Heimat-Nachrichten: "Sie sprachen von Haushaltskonsoliderung. Wie sollen die annähernd 50 Millionen Euro Schulden der Stadt ihrer Meinung nach abgebaut werden?"Schletzke: "Die Stadt muss sich auf ihre elementaren Aufgaben konzentrieren. Der aktuelle Haushalt kommt ohne Netto-Neuverschuldung aus – Ein erster Schritt. Künftig müssen wir die bestehendenDarlehen planmäßig weiter zurückführen. Wir haben schon kräftig gespart, doch auf anderen Ebenen (Senkung Landeszuschüsse, Erhöhung Kreisumlage) sind die Spareffekte wieder relativiert worden."Heimat-Nachrichten: "Und wie sieht es aus mit Ein-sparungen auf Personalebene?"Schletzke: "Wir fahren schon eine zurückhaltende Personalpolitik. Aber die Belastungsgrenze der Angestellten in der Stadtverwaltung ist bereits erreicht. Das macht den Abbau schwierig. Wir suchen nach Einsparpotentialen im Rahmen der interkommunalen Zusammenarbeit, aber auch da gibt es Grenzen. Die  Zusammenarbeit ist an diesem Punkt nicht beliebig ausweitbar."Heimat-Nachrichten: "Die Touristische Arbeitsgemeinschaft ist für solche Synergieeffekte gegründet worden, dennoch hat Borken eine eigene Marketingkraft für den Tourismus eingestellt. Wie passt das zusammen?"Schletzke: "Sicher sind die Synergieeffekte wichtig, auch im Rahmen der Mitvermarktung der Ferienregion Edersee. Wir haben zwar eine gute Zusammenarbeit mit Bad Zwesten und Bad Wildungen, dennoch müssen wir unser Angebot im Bereich Naherholung erweitern. Das ist ein Teilbereich des Arbeitsgebietes der Fachkraft. Wir brauchen flexible Bausteine für Kurzzeit-Touristen. Dazu müssen wir unsere eigenen Stärken, wie Bergbaumuseum und Seenland, hervorheben und im Paket mit attraktiven Angeboten im Umfeld, wie beispielsweise den Besuch von Dom und Altstadt in Fritzlar vermarkten. Auch das ist die Aufgabe der Tourismus-Fachkraft."

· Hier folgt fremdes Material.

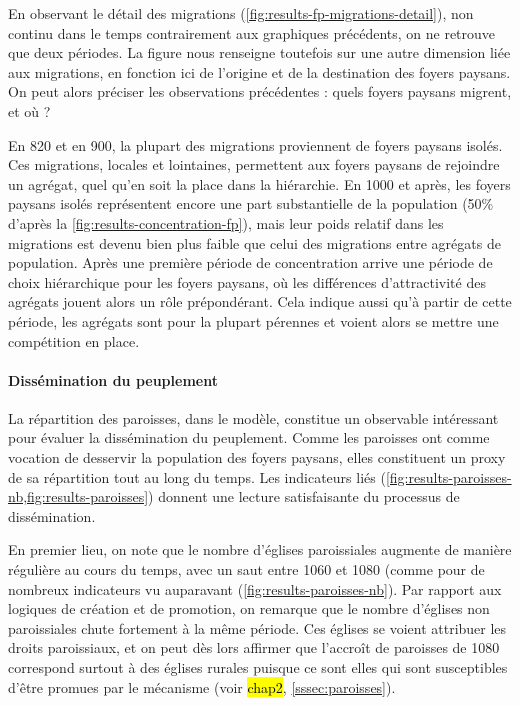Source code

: En observant le détail des migrations (\cref{fig:results-fp-migrations-detail}), non continu dans le temps contrairement aux graphiques précédents, on ne retrouve que deux périodes.
La figure nous renseigne toutefois sur une autre dimension liée aux migrations, en fonction ici de l'origine et de la destination des foyers paysans.
On peut alors préciser les observations précédentes : quels foyers paysans migrent, et où ?

En 820 et en 900, la plupart des migrations proviennent de foyers paysans isolés.
Ces migrations, locales et lointaines, permettent aux foyers paysans de rejoindre un agrégat, quel qu'en soit la place dans la hiérarchie.
En 1000 et après, les foyers paysans isolés représentent encore une part substantielle de la population (50\% d'après la \cref{fig:results-concentration-fp}), mais leur poids relatif dans les migrations est devenu bien plus faible que celui des migrations entre agrégats de population.
Après une première période de concentration arrive une période de choix hiérarchique pour les foyers paysans, où les différences d'attractivité des agrégats jouent alors un rôle prépondérant.
Cela indique aussi qu'à partir de cette période, les agrégats sont pour la plupart pérennes et voient alors se mettre une compétition en place.

\paragraph{Dissémination du peuplement}

La répartition des paroisses, dans le modèle, constitue un observable intéressant pour évaluer la dissémination du peuplement.
Comme les paroisses ont comme vocation de desservir la population des foyers paysans, elles constituent un proxy de sa répartition tout au long du temps.
Les indicateurs liés (\cref{fig:results-paroisses-nb,fig:results-paroisses}) donnent une lecture satisfaisante du processus de dissémination.

En premier lieu, on note que le nombre d'églises paroissiales augmente de manière régulière au cours du temps, avec un saut entre 1060 et 1080 (comme pour de nombreux indicateurs vu auparavant (\cref{fig:results-paroisses-nb}).
Par rapport aux logiques de création et de promotion, on remarque que le nombre d'églises non paroissiales chute fortement à la même période.
Ces églises se voient attribuer les droits paroissiaux, et on peut dès lors affirmer que l'accroît de paroisses de 1080 correspond surtout à des églises rurales puisque ce sont elles qui sont susceptibles d'être promues par le mécanisme (voir \hl{chap2}, \cref{sssec:paroisses}).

Bahnhofsanierung / Stadtumbau am Wasserturm und in der Bahnhofsstraße

Heimat-Nachrichten: "Welche konkreten Projekte wollen Sie in Borken realisieren?"Schletzke: "Die Neugestaltung des Borkener Bahnhofs soll bis 2015 abgeschlossen werden. Wir haben schon Zusagen von der Bahn AG. Doch wir müssen dieses Projekt mit Nachdruck so umsetzen, dass unsere Vorstellungen, wie beispielsweise Barrierefreiheit,  auch berücksichtigt werden. Da die Bahn dafür  Geld in die Hand nehmen muss, besteht noch Verhandlungsbedarf. Außerdem wollen wir im Rahmen eines Stadtumbaugebietes den Bereich um den Wasserturm attraktiver gestalten und uns um den Bereich der Bahnhofstraße kümmern".Heimat-Nachrichten: "Wie wollen Sie diese Vorhaben finanzieren?"Schletzke: "Wir müssen konsolidieren. Deshalb werden wir unser Hauptaugenmerk auf die Pflichtaufgaben legen. Müssen zum Beispiel in der Bahnhofstraße die Abwasserleitungen saniert werden, sind wir im Anschluss mit dem Straßenbau gefragt. Wenn das Land Hessen die Landesstraße Strichpfuhlweg / Goethestraße erneuert, sind wir automatisch mit den Kosten für die Gehwege dabei. Wir versuchen immer, die anstehenden Maßnahmen gefördert zu bekommen, werden aber keine Projekte nur deshalb vorantreiben, weil es eine Förderung gibt"Heimat-Nachrichten: "Sie sagen, es sollen keine neuen Schulden aufgenommen werden, auf der anderen Seite steigt der Kassenkredit immer stärker an. Macht man an der Stelle dann nicht doch Neuschulden?"Schletzke: "Der Kassenkredit ist kein Mittel um langfristige Verbindlichkeiten abzudecken. Er finanziert fälligeAusgaben, für die geplante Einnahmen noch nicht vereinnahmt worden sind.Trotz des günstigen Zinsniveaus sehen wir die Entwicklung des Kassenkredits nicht positiv. Ziel ist, den Kassenkredit wieder zurückzuführen. Er soll ein Instrument der kurzfristigen Finanzierung bleiben. Insbesondere die Kürzung von Landeszuweisungen oder deren zeitlich verzögerter Auszahlung führen hier zu einer stärkeren Inanspruchnahme. Es ist betrüblich, dass das Instrument des Kassenkredits teilweise zum Ausgleich der Fehlbeträge aus Vorjahren heran gezogen werden muss. Das ist eine Entwicklung, die man im Auge haben muss".Heimat-Nachrichten: "Danke für das Gespräch."